§ YOUR OBJECTIVE
Find the line with "- Booking was" in the entries below, then reproduce it and every line after it down to and including the line with "- Unfortunately, I", exactly.

Stored data entries
___

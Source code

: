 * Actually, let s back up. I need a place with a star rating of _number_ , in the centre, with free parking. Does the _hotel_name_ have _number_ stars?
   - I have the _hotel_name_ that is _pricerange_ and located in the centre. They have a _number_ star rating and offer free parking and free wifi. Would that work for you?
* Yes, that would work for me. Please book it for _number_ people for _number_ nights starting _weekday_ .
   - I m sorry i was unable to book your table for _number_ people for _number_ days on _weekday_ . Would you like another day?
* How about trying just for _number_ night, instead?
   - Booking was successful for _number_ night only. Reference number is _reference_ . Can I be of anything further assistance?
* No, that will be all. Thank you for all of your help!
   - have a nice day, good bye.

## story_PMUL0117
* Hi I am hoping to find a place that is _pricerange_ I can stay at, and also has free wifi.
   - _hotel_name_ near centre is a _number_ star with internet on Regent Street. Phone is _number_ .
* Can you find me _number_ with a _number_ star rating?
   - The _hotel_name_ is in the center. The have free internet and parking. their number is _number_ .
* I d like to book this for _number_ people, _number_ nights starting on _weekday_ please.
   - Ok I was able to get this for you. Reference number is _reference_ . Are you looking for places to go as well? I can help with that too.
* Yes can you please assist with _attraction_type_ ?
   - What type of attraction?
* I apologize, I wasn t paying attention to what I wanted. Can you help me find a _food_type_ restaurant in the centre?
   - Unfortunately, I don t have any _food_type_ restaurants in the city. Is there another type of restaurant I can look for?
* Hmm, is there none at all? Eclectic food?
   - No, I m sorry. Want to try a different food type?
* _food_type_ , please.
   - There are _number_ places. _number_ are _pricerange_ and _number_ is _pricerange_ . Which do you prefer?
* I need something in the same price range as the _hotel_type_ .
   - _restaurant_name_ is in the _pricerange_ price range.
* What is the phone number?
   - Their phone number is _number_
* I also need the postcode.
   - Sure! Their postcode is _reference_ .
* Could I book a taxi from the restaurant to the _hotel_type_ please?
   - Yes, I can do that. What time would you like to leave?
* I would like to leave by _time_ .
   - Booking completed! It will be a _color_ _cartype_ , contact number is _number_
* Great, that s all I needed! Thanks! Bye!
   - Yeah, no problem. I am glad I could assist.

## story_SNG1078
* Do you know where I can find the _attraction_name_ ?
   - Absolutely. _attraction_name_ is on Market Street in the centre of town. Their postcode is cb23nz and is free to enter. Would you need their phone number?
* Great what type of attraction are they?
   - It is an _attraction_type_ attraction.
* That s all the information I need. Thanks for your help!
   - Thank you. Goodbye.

___

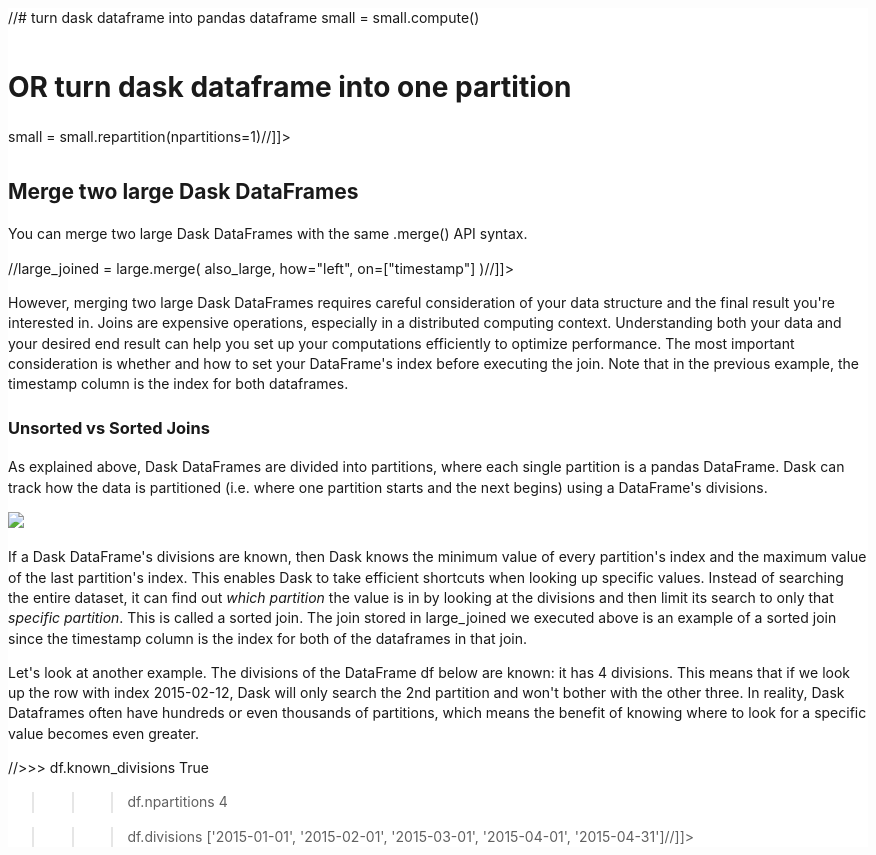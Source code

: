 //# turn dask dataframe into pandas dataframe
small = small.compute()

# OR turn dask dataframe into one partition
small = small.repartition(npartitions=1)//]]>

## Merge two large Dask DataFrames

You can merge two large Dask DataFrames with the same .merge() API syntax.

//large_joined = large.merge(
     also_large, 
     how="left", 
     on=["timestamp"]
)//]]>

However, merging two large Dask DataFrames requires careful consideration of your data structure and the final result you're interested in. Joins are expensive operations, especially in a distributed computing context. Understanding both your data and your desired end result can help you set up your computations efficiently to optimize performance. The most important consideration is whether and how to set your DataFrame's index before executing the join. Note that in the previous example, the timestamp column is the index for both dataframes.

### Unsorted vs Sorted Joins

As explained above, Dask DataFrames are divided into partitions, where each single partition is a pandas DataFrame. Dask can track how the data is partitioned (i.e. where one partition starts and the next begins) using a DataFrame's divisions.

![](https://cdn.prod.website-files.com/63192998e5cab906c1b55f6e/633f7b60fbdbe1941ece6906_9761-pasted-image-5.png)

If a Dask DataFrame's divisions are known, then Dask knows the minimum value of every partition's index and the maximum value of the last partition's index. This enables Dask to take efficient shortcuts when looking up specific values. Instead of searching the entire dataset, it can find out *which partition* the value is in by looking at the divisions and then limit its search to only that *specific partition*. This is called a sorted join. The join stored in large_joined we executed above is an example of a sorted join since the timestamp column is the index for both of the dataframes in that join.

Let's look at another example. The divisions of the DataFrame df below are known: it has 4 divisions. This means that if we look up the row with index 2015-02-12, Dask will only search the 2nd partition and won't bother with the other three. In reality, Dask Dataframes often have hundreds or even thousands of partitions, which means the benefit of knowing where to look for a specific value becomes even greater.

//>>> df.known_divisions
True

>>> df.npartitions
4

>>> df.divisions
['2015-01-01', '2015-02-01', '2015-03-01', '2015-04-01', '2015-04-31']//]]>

___

§ SOLUTION FOR THIS EXERCISE
   - Booking was successful for _number_ night only. Reference number is _reference_ . Can I be of anything further assistance?
* No, that will be all. Thank you for all of your help!
   - have a nice day, good bye.

## story_PMUL0117
* Hi I am hoping to find a place that is _pricerange_ I can stay at, and also has free wifi.
   - _hotel_name_ near centre is a _number_ star with internet on Regent Street. Phone is _number_ .
* Can you find me _number_ with a _number_ star rating?
   - The _hotel_name_ is in the center. The have free internet and parking. their number is _number_ .
* I d like to book this for _number_ people, _number_ nights starting on _weekday_ please.
   - Ok I was able to get this for you. Reference number is _reference_ . Are you looking for places to go as well? I can help with that too.
* Yes can you please assist with _attraction_type_ ?
   - What type of attraction?
* I apologize, I wasn t paying attention to what I wanted. Can you help me find a _food_type_ restaurant in the centre?
   - Unfortunately, I don t have any _food_type_ restaurants in the city. Is there another type of restaurant I can look for?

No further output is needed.